(Source texts of formatted documents)
══════════════════════════════
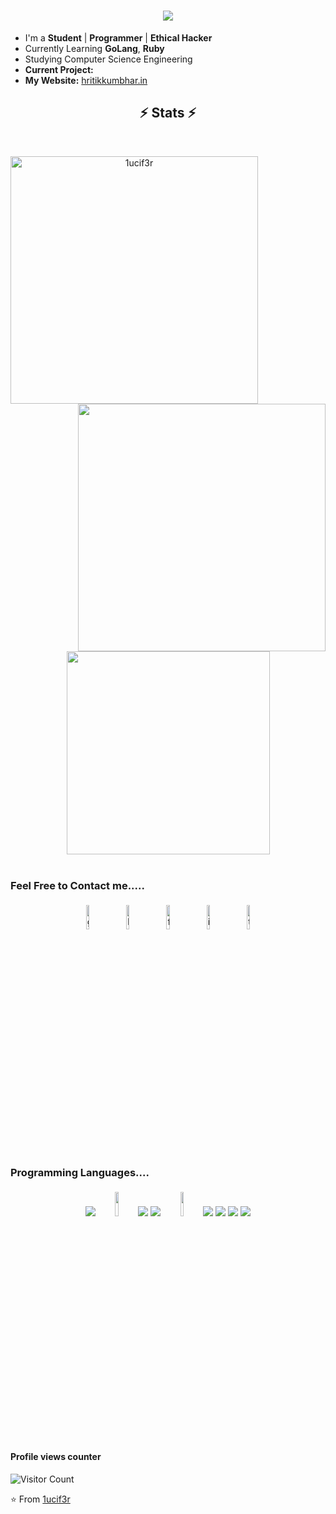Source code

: <h1 align="center">
<a href="https://hritikkumbhar.in">
    <img src="https://readme-typing-svg.herokuapp.com?lines=Nice+To+Meet+You+!;Hello+%2C+There+%F0%9F%91%8B;This+is+Hritik+...!&center=true&size=30">
  </a>
</h1>


- I'm a **Student** | **Programmer** | **Ethical Hacker** 
- Currently Learning **GoLang**, **Ruby**
- Studying Computer Science Engineering
- **Current Project:** [](https://github.com/1ucif3r)
- **My Website:** [hritikkumbhar.in](https://hritikkumbhar.in/)

<h2 align="center">⚡ Stats ⚡</h2>
<br>
<p align=center>
  <div align=center>
    <a href="https://github.com/1ucif3r" title="Go to Source">
      <img align="left" width=396 src="https://github-readme-streak-stats.herokuapp.com/?user=1ucif3r&theme=react&border=61dafb&hide_border=true" alt="1ucif3r" />
    </a>
    <a href="https://github.com/1ucif3r" title="Go to Source">
      <img align="right" width=396 src="https://github-readme-stats.vercel.app/api?username=1ucif3r&show_icons=true&theme=react&border_color=61dafb&hide_border=true" />
    </a>
  </div>
  <br><br><br><br><br><br><br><br><br>
  <div align=center>
      <img width=325 align="center" src="https://github-readme-stats.vercel.app/api/top-langs?username=1ucif3r&show_icons=true&locale=en&layout=compact&theme=react&border_color=61dafb&hide_border=true" />
    </a>
  </div>
  <br>
  
</p>

### Feel Free to Contact me.....

<p align="center">
	<a href="https://github.com/1ucif3r"><img alt="github" width="10%" style="padding:5px" src="https://img.icons8.com/clouds/100/000000/github.png"/></a>
	<a href="https://www.linkedin.com/in/hritik-kumbhar-188b02165/"><img alt="linkedin" width="10%" style="padding:5px" src="https://img.icons8.com/clouds/100/000000/linkedin.png"/></a>
	<a href="https://www.facebook.com/profile.php?id=100008549411115"><img alt="facebook" width="10%" style="padding:5px" src="https://img.icons8.com/clouds/100/000000/facebook-new.png"/></a>
	<a href="https://www.instagram.com/th3_1ucif3r/"><img alt="instagram" width="10%" style="padding:5px" src="https://img.icons8.com/clouds/100/000000/instagram.png"/></a>
	<a href="https://twitter.com/th3_1ucif3r"><img alt="twitter" width="10%" style="padding:5px" src="https://img.icons8.com/clouds/100/000000/twitter.png"/></a>
</p>

### Programming Languages....

<p align="center">
	<img src="https://img.icons8.com/color/96/000000/golang.png"/>
	<img width="10%" style="padding:5px" src="https://img.icons8.com/color/144/000000/python.png"/>
	<img src="https://img.icons8.com/color/96/000000/html-5--v1.png"/>
	<img src="https://img.icons8.com/color/96/000000/css3.png"/>
	<img width="10%" style="padding:5px" src="https://img.icons8.com/color/144/000000/javascript.png"/>
	<img src="https://img.icons8.com/color/96/000000/kali-linux.png"/>
	<img src="https://img.icons8.com/color/96/000000/git.png"/>
	<img src="https://img.icons8.com/color/96/000000/react-native.png"/>
	<img src="https://img.icons8.com/color/96/000000/nodejs.png"/>
	
	
</p>

#### Profile views counter
![Visitor Count](https://profile-counter.glitch.me/{1ucif3r}/count.svg)

⭐️ From [1ucif3r](https://github.com/1ucif3r)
══════════════════════════════
Work instructions: Would you restate the records above word for word and exclude the pictures?

Task answer:
Source code

: <h1 align="center">
<a href="https://hritikkumbhar.in">
    <img src="https://readme-typing-svg.herokuapp.com?lines=Nice+To+Meet+You+!;Hello+%2C+There+%F0%9F%91%8B;This+is+Hritik+...!&center=true&size=30">
  </a>
</h1>


- I'm a **Student** | **Programmer** | **Ethical Hacker** 
- Currently Learning **GoLang**, **Ruby**
- Studying Computer Science Engineering
- **Current Project:** [](https://github.com/1ucif3r)
- **My Website:** [hritikkumbhar.in](https://hritikkumbhar.in/)

<h2 align="center">⚡ Stats ⚡</h2>
<br>
<p align=center>
  <div align=center>
    <a href="https://github.com/1ucif3r" title="Go to Source">
      <img align="left" width=396 src="https://github-readme-streak-stats.herokuapp.com/?user=1ucif3r&theme=react&border=61dafb&hide_border=true" alt="1ucif3r" />
    </a>
    <a href="https://github.com/1ucif3r" title="Go to Source">
      <img align="right" width=396 src="https://github-readme-stats.vercel.app/api?username=1ucif3r&show_icons=true&theme=react&border_color=61dafb&hide_border=true" />
    </a>
  </div>
  <br><br><br><br><br><br><br><br><br>
  <div align=center>
      <img width=325 align="center" src="https://github-readme-stats.vercel.app/api/top-langs?username=1ucif3r&show_icons=true&locale=en&layout=compact&theme=react&border_color=61dafb&hide_border=true" />
    </a>
  </div>
  <br>
  
</p>

### Feel Free to Contact me.....

<p align="center">
	<a href="https://github.com/1ucif3r"><img alt="github" width="10%" style="padding:5px" src="https://img.icons8.com/clouds/100/000000/github.png"/></a>
	<a href="https://www.linkedin.com/in/hritik-kumbhar-188b02165/"><img alt="linkedin" width="10%" style="padding:5px" src="https://img.icons8.com/clouds/100/000000/linkedin.png"/></a>
	<a href="https://www.facebook.com/profile.php?id=100008549411115"><img alt="facebook" width="10%" style="padding:5px" src="https://img.icons8.com/clouds/100/000000/facebook-new.png"/></a>
	<a href="https://www.instagram.com/th3_1ucif3r/"><img alt="instagram" width="10%" style="padding:5px" src="https://img.icons8.com/clouds/100/000000/instagram.png"/></a>
	<a href="https://twitter.com/th3_1ucif3r"><img alt="twitter" width="10%" style="padding:5px" src="https://img.icons8.com/clouds/100/000000/twitter.png"/></a>
</p>

### Programming Languages....

<p align="center">
	<img src="https://img.icons8.com/color/96/000000/golang.png"/>
	<img width="10%" style="padding:5px" src="https://img.icons8.com/color/144/000000/python.png"/>
	<img src="https://img.icons8.com/color/96/000000/html-5--v1.png"/>
	<img src="https://img.icons8.com/color/96/000000/css3.png"/>
	<img width="10%" style="padding:5px" src="https://img.icons8.com/color/144/000000/javascript.png"/>
	<img src="https://img.icons8.com/color/96/000000/kali-linux.png"/>
	<img src="https://img.icons8.com/color/96/000000/git.png"/>
	<img src="https://img.icons8.com/color/96/000000/react-native.png"/>
	<img src="https://img.icons8.com/color/96/000000/nodejs.png"/>
	
	
</p>

#### Profile views counter
![Visitor Count](https://profile-counter.glitch.me/{1ucif3r}/count.svg)

⭐️ From [1ucif3r](https://github.com/1ucif3r)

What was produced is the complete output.